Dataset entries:
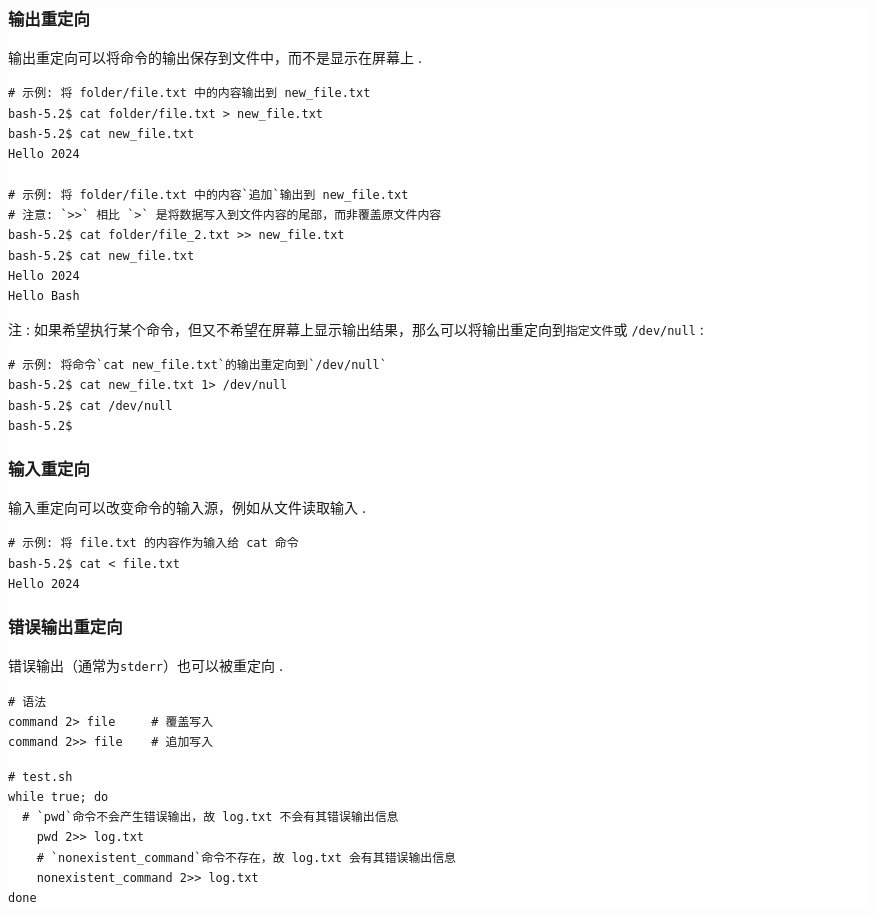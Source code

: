 ### 输出重定向

输出重定向可以将命令的输出保存到文件中，而不是显示在屏幕上 .

```shell
# 示例: 将 folder/file.txt 中的内容输出到 new_file.txt
bash-5.2$ cat folder/file.txt > new_file.txt 
bash-5.2$ cat new_file.txt 
Hello 2024

# 示例: 将 folder/file.txt 中的内容`追加`输出到 new_file.txt
# 注意: `>>` 相比 `>` 是将数据写入到文件内容的尾部，而非覆盖原文件内容
bash-5.2$ cat folder/file_2.txt >> new_file.txt 
bash-5.2$ cat new_file.txt 
Hello 2024
Hello Bash
```

注 : 如果希望执行某个命令，但又不希望在屏幕上显示输出结果，那么可以将输出重定向到`指定文件`或 `/dev/null` : 

```shell
# 示例: 将命令`cat new_file.txt`的输出重定向到`/dev/null`
bash-5.2$ cat new_file.txt 1> /dev/null
bash-5.2$ cat /dev/null
bash-5.2$ 
```

### 输入重定向

输入重定向可以改变命令的输入源，例如从文件读取输入 .

```shell
# 示例: 将 file.txt 的内容作为输入给 cat 命令
bash-5.2$ cat < file.txt 
Hello 2024
```

### 错误输出重定向

错误输出（通常为`stderr`）也可以被重定向 .

```shell
# 语法
command 2> file		# 覆盖写入
command 2>> file	# 追加写入
```

```shell
# test.sh
while true; do
  # `pwd`命令不会产生错误输出，故 log.txt 不会有其错误输出信息
	pwd 2>> log.txt
	# `nonexistent_command`命令不存在，故 log.txt 会有其错误输出信息
	nonexistent_command 2>> log.txt
done
```
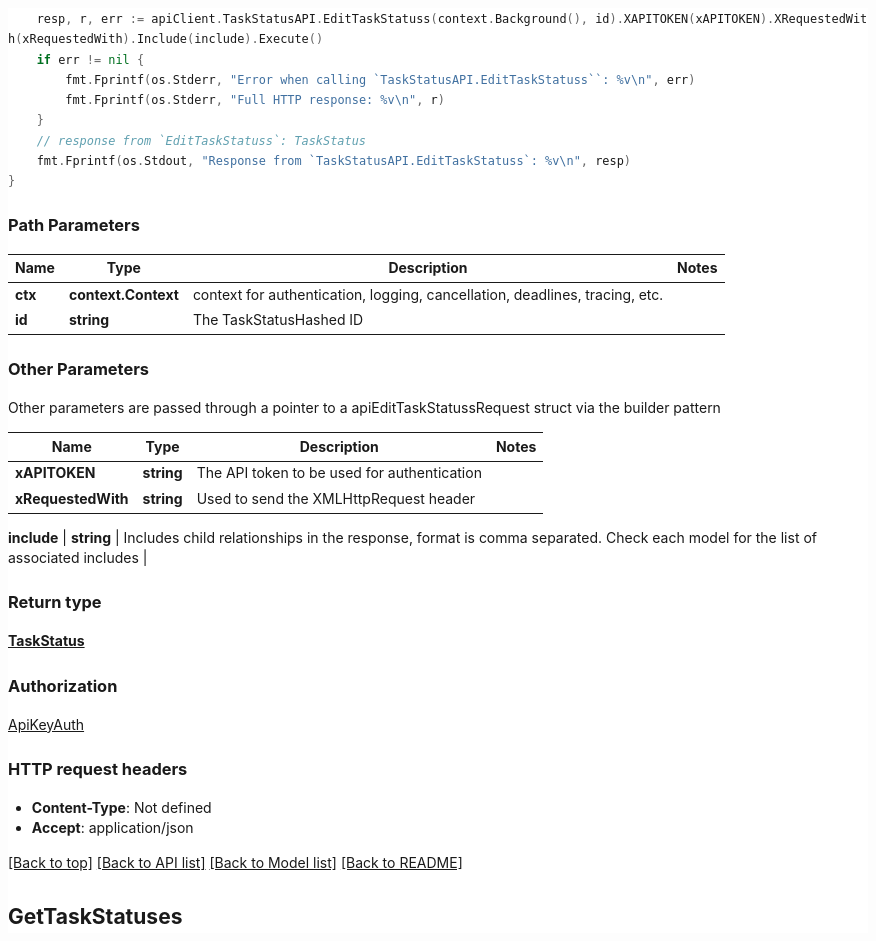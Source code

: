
 ```go
	resp, r, err := apiClient.TaskStatusAPI.EditTaskStatuss(context.Background(), id).XAPITOKEN(xAPITOKEN).XRequestedWith(xRequestedWith).Include(include).Execute()
	if err != nil {
		fmt.Fprintf(os.Stderr, "Error when calling `TaskStatusAPI.EditTaskStatuss``: %v\n", err)
		fmt.Fprintf(os.Stderr, "Full HTTP response: %v\n", r)
	}
	// response from `EditTaskStatuss`: TaskStatus
	fmt.Fprintf(os.Stdout, "Response from `TaskStatusAPI.EditTaskStatuss`: %v\n", resp)
}
```

### Path Parameters


Name | Type | Description  | Notes
------------- | ------------- | ------------- | -------------
**ctx** | **context.Context** | context for authentication, logging, cancellation, deadlines, tracing, etc.
**id** | **string** | The TaskStatusHashed ID | 

### Other Parameters

Other parameters are passed through a pointer to a apiEditTaskStatussRequest struct via the builder pattern


Name | Type | Description  | Notes
------------- | ------------- | ------------- | -------------
 **xAPITOKEN** | **string** | The API token to be used for authentication | 
 **xRequestedWith** | **string** | Used to send the XMLHttpRequest header | 

 **include** | **string** | Includes child relationships in the response, format is comma separated. Check each model for the list of associated includes | 

### Return type

[**TaskStatus**](TaskStatus.md)

### Authorization

[ApiKeyAuth](../README.md#ApiKeyAuth)

### HTTP request headers

- **Content-Type**: Not defined
- **Accept**: application/json

[[Back to top]](#) [[Back to API list]](../README.md#documentation-for-api-endpoints)
[[Back to Model list]](../README.md#documentation-for-models)
[[Back to README]](../README.md)


## GetTaskStatuses
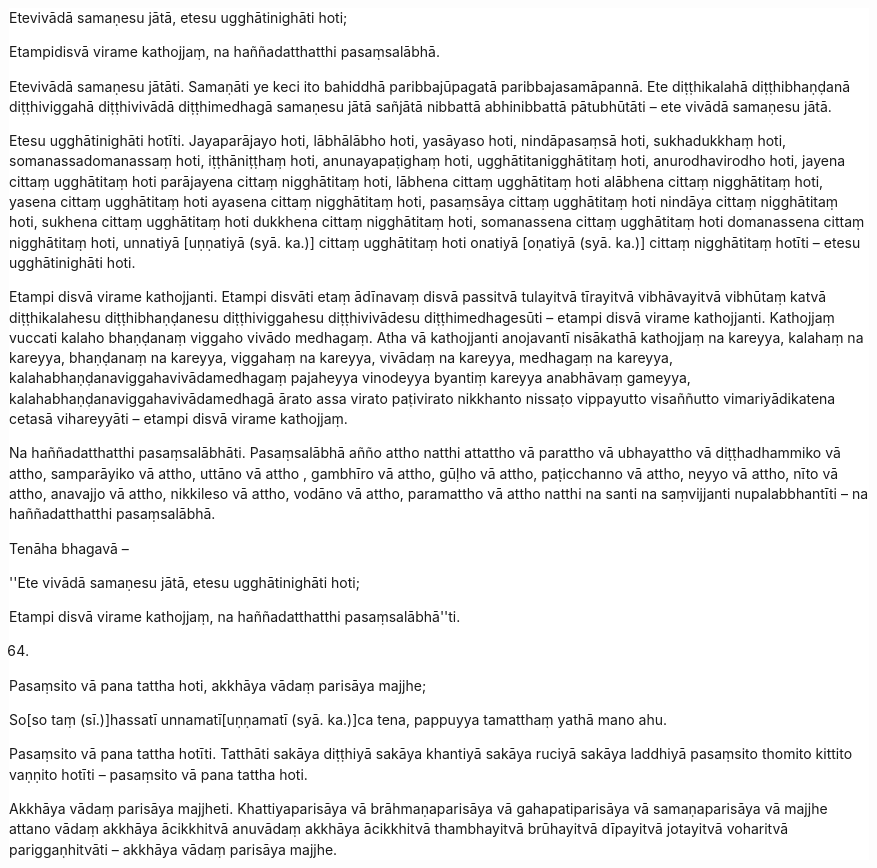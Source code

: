 Etevivādā samaṇesu jātā, etesu ugghātinighāti hoti;

Etampidisvā virame kathojjaṃ, na haññadatthatthi pasaṃsalābhā.

Etevivādā samaṇesu jātāti. Samaṇāti ye keci ito bahiddhā paribbajūpagatā
paribbajasamāpannā. Ete diṭṭhikalahā diṭṭhibhaṇḍanā diṭṭhiviggahā diṭṭhivivādā
diṭṭhimedhagā samaṇesu jātā sañjātā nibbattā abhinibbattā pātubhūtāti – ete
vivādā samaṇesu jātā.

Etesu ugghātinighāti hotīti. Jayaparājayo hoti, lābhālābho hoti, yasāyaso hoti,
nindāpasaṃsā hoti, sukhadukkhaṃ hoti, somanassadomanassaṃ hoti, iṭṭhāniṭṭhaṃ
hoti, anunayapaṭighaṃ hoti, ugghātitanigghātitaṃ hoti, anurodhavirodho hoti,
jayena cittaṃ ugghātitaṃ hoti parājayena cittaṃ nigghātitaṃ hoti, lābhena cittaṃ
ugghātitaṃ hoti alābhena cittaṃ nigghātitaṃ hoti, yasena cittaṃ ugghātitaṃ hoti
ayasena cittaṃ nigghātitaṃ hoti, pasaṃsāya cittaṃ ugghātitaṃ hoti nindāya cittaṃ
nigghātitaṃ hoti, sukhena cittaṃ ugghātitaṃ hoti dukkhena cittaṃ nigghātitaṃ
hoti, somanassena cittaṃ ugghātitaṃ hoti domanassena cittaṃ nigghātitaṃ hoti,
unnatiyā [uṇṇatiyā (syā. ka.)] cittaṃ ugghātitaṃ hoti onatiyā [oṇatiyā (syā.
ka.)] cittaṃ nigghātitaṃ hotīti – etesu ugghātinighāti hoti.

Etampi disvā virame kathojjanti. Etampi disvāti etaṃ ādīnavaṃ disvā passitvā
tulayitvā tīrayitvā vibhāvayitvā vibhūtaṃ katvā diṭṭhikalahesu diṭṭhibhaṇḍanesu
diṭṭhiviggahesu diṭṭhivivādesu diṭṭhimedhagesūti – etampi disvā virame
kathojjanti. Kathojjaṃ vuccati kalaho bhaṇḍanaṃ viggaho vivādo medhagaṃ. Atha vā
kathojjanti anojavantī nisākathā kathojjaṃ na kareyya, kalahaṃ na kareyya,
bhaṇḍanaṃ na kareyya, viggahaṃ na kareyya, vivādaṃ na kareyya, medhagaṃ na
kareyya, kalahabhaṇḍanaviggahavivādamedhagaṃ pajaheyya vinodeyya byantiṃ kareyya
anabhāvaṃ gameyya, kalahabhaṇḍanaviggahavivādamedhagā ārato assa virato
paṭivirato nikkhanto nissaṭo vippayutto visaññutto vimariyādikatena cetasā
vihareyyāti – etampi disvā virame kathojjaṃ.

Na haññadatthatthi pasaṃsalābhāti. Pasaṃsalābhā añño attho natthi attattho vā
parattho vā ubhayattho vā diṭṭhadhammiko vā attho, samparāyiko vā attho, uttāno
vā attho , gambhīro vā attho, gūḷho vā attho, paṭicchanno vā attho, neyyo vā
attho, nīto vā attho, anavajjo vā attho, nikkileso vā attho, vodāno vā attho,
paramattho vā attho natthi na santi na saṃvijjanti nupalabbhantīti – na
haññadatthatthi pasaṃsalābhā.

Tenāha bhagavā –

''Ete vivādā samaṇesu jātā, etesu ugghātinighāti hoti;

Etampi disvā virame kathojjaṃ, na haññadatthatthi pasaṃsalābhā''ti.

64.

Pasaṃsito vā pana tattha hoti, akkhāya vādaṃ parisāya majjhe;

So[so taṃ (sī.)]hassatī unnamatī[uṇṇamatī (syā. ka.)]ca tena, pappuyya tamatthaṃ
yathā mano ahu.

Pasaṃsito vā pana tattha hotīti. Tatthāti sakāya diṭṭhiyā sakāya khantiyā sakāya
ruciyā sakāya laddhiyā pasaṃsito thomito kittito vaṇṇito hotīti – pasaṃsito vā
pana tattha hoti.

Akkhāya vādaṃ parisāya majjheti. Khattiyaparisāya vā brāhmaṇaparisāya vā
gahapatiparisāya vā samaṇaparisāya vā majjhe attano vādaṃ akkhāya ācikkhitvā
anuvādaṃ akkhāya ācikkhitvā thambhayitvā brūhayitvā dīpayitvā jotayitvā
voharitvā pariggaṇhitvāti – akkhāya vādaṃ parisāya majjhe.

→ **Task to carry out**: Please report all lines in the entries where "documentation" appears.

→ **Task result**:
[[Back to top]](#) [[Back to API list]](../README.md#documentation-for-api-endpoints)
[[Back to Model list]](../README.md#documentation-for-models)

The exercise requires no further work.